News/Research

Grace Gipson at the National Council of Black Studies

06 Apr, 2017

Grace Gipson at the National Council of Black Studies

This spring, we were pleased to offer several grants to help support our students in sharing their research at the premiere conferences in their field. Below, Grace Gipson reflects on her experience at the National Council of Black Studies this March.

The future is now…this idea would become very clear as I prepared to participate in the 41st Annual Conference of the National Council of Black Studies conference in Houston, TX. The theme for this year’s conference was “Resistance: In Memory of the Houston Uprising of 1917, Defining Social Responsibility in the New Millennium.” This would be very appropriate as many of the conference panels, roundtable discussions, and plenary session particularly addressed the ‘Defining Social Responsibility in the New Millennium’ component.

Considering the academy, more specifically African American and Africana Studies, is constantly evolving and engaging in new work, I felt it more than appropriate to engage with my own definition of social responsibility in this new millennium. This definition came to light through my presentation entitled: “She is Here: Black and Female Bodies in the Future.” More specifically, my contribution to this definition engaged with various topics, which included social media activism through several Twitter hashtags, performance video and visual art, and the relationship between this notion of #BlackGirlMagic and STEM (science, technology, engineering, and math) through the narrative of pre-teen Marvel Comics character Lunella Lafayette.
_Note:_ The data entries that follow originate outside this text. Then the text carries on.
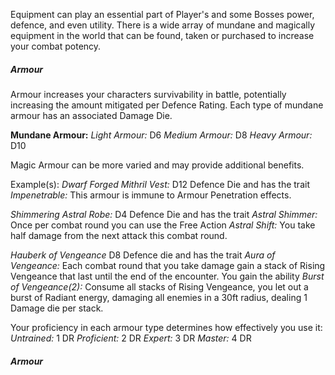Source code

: Equipment can play an essential part of Player's and some Bosses power, defence, and even utility. There is a wide array of mundane and magically equipment in the world that can be found, taken or purchased to increase your combat potency.

##### Armour

Armour increases your characters survivability in battle, potentially increasing the amount mitigated per Defence Rating. Each type of mundane armour has an associated Damage Die.

**Mundane Armour:**
*Light Armour:* D6
*Medium Armour:* D8
*Heavy Armour:* D10

Magic Armour can be more varied and may provide additional benefits.

Example(s):
*Dwarf Forged Mithril Vest:* D12 Defence Die and has the trait *Impenetrable:* This armour is immune to Armour Penetration effects.

*Shimmering Astral Robe:* D4 Defence Die and has the trait *Astral Shimmer:* Once per combat round you can use the Free Action *Astral Shift:* You take half damage from the next attack this combat round.

*Hauberk of Vengeance* D8 Defence die and has the trait *Aura of Vengeance:* Each combat round that you take damage gain a stack of Rising Vengeance that last until the end of the encounter. You gain the ability *Burst of Vengeance(2):* Consume all stacks of Rising Vengeance, you let out a burst of Radiant energy, damaging all enemies in a 30ft radius, dealing 1 Damage die per stack.

Your proficiency in each armour type determines how effectively you use it:
*Untrained:* 1 DR
*Proficient:* 2 DR
*Expert:* 3 DR
*Master:* 4 DR


##### Armour 


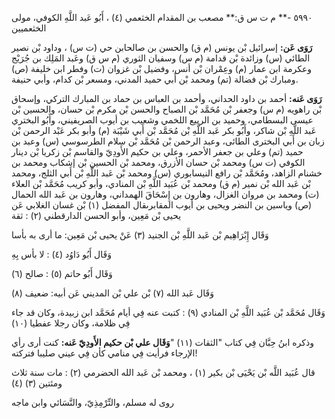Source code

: ٥٩٩٠ -** م ت س ق:** مصعب بن المقدام الخثعمي (٤) ، أَبُو عَبد اللَّهِ الكوفي، مولى الخثعميين

**رَوَى عَن:** إسرائيل بْن يونس (م ق) والحسن بن صالحابن حي (ت س) ، وداود بْن نصير الطائي (س) وزائدة بْن قدامة (م س) وسفيان الثوري (م س ق) وعَبد المَلِك بن جُرَيْج وعكرمة ابن عمار (م) وعِمْران بْن أنس، وفضيل بْن غزوان (ت) وفطر ابن خليفة (ص) ومبارك بْن فضالة (تم) ومحمد بْن أَبي حميد المدني، ومسعر بْن كدام، وأبي حنيفة.

**رَوَى عَنه:** أحمد بن داود الحداني، وأحمد بن العباس بن حماد بن المبارك التركي، وإسحاق بْن راهويه (م س) وجعفر بْن مُحَمَّد بْن الصباح والحسن بْن مكرم بْن حسان، والحسين بْن عيسى البسطامي، وحميد بن الربيع اللخمي وشعيب بن أيوب الصريفيني، وأَبُو البختري عَبد اللَّهِ بْن شاكر، وأَبُو بكر عَبد اللَّهِ بْن مُحَمَّد بْن أَبي شَيْبَة (م) وأبو بكر عَبْد الرحمن بْن زبان بن أَبي البخترى الطائى، وعبد الرحمن بْن مُحَمَّد بْن سلام الطرسوسي (س) وعبد بن حميد (تم) وعلي بن جعفر الأحمر، وعلي بن حكيم الأَودِيّ والقاسم بْن زكريا بْن دينار الكوفي (ت س) ومحمد بْن حسان الأزرق، ومحمد بْن الحسين بْن إشكاب ومحمد بن خشنام الزاهد، ومُحَمَّد بْن رافع النيسابوري (س) ومحمد بْن عَبد اللَّهِ بْن أَبي الثلج، ومحمد بْن عَبد الله بْن نمير (م ق) ومحمد بْن عُبَيد اللَّهِ بْن المنادي، وأبو كريب مُحَمَّد بْن العلاء (ت) ومحمد بن مروان الغزال، وهارون بن إِسْحَاقَ الهمداني، وهارون بن عَبد الله الحمال (ص) وياسين بن النضر ويحيى بن أيوب المقابرىقال المفضل (١) بْن غسان الغلابي عَن يحيى بْن مَعِين، وأبو الحسن الدارقطني (٢) : ثقة

وَقَال إِبْرَاهِيم بْن عَبد اللَّهِ بْن الجنيد (٣) عَنْ يحيى بْن مَعِين: ما أرى به بأسا

وَقَال أَبُو دَاوُد (٤) : لا بأس بِهِ

وَقَال أَبُو حاتم (٥) : صالح (٦)

وَقَال عَبد الله (٧) بْن علي بْن المديني عَن أبيه: ضعيف (٨)

وَقَال مُحَمَّد بْن عُبَيد اللَّهِ بْن المنادي (٩) : كتبت عنه فِي أيام مُحَمَّد ابن زبيدة، وكان قد جاء فِي ظلامة، وكان رجلا عفطيا (١٠)

وذكره ابنُ حِبَّان فِي كتاب "الثقات (١١) "**وَقَال علي بْن حكيم الأَودِيّ عَنه:** كنت أرى رأي الإرجاء فرأيت فِي منامي كأن فِي عيني صليبا فتركته!

قال عُبَيد اللَّه بْن يَحْيَى بْن بكير (١) ، ومحمد بْن عَبد الله الحضرمي (٢) : مات سنة ثلاث ومئتين (٣) (٤)

روى له مسلم، والتِّرْمِذِيّ، والنَّسَائي وابن ماجه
Overall, my presentation engaged with giving voice to underrepresented Black and African diasporic female voices/narratives and the ways in which race, gender, technology, agency, and liberation intersect. Additionally, my presentation among others offered additional outlets to how we discuss different methods (past and present) of resistance and survival within today’s society. Thus, it became very clear during this conference the importance and the role of digital activism and how it aids in providing new perspectives surrounding civil rights and liberation.

NCBS this year would be a very engaging and insightful conference that helped to contribute some new knowledge towards my dissertation project, while also confirming its importance. As African American Studies continues to grow as a discipline, the conference this year showed how there are many opportunities to discuss the connections and burgeoning relationships between race and new media.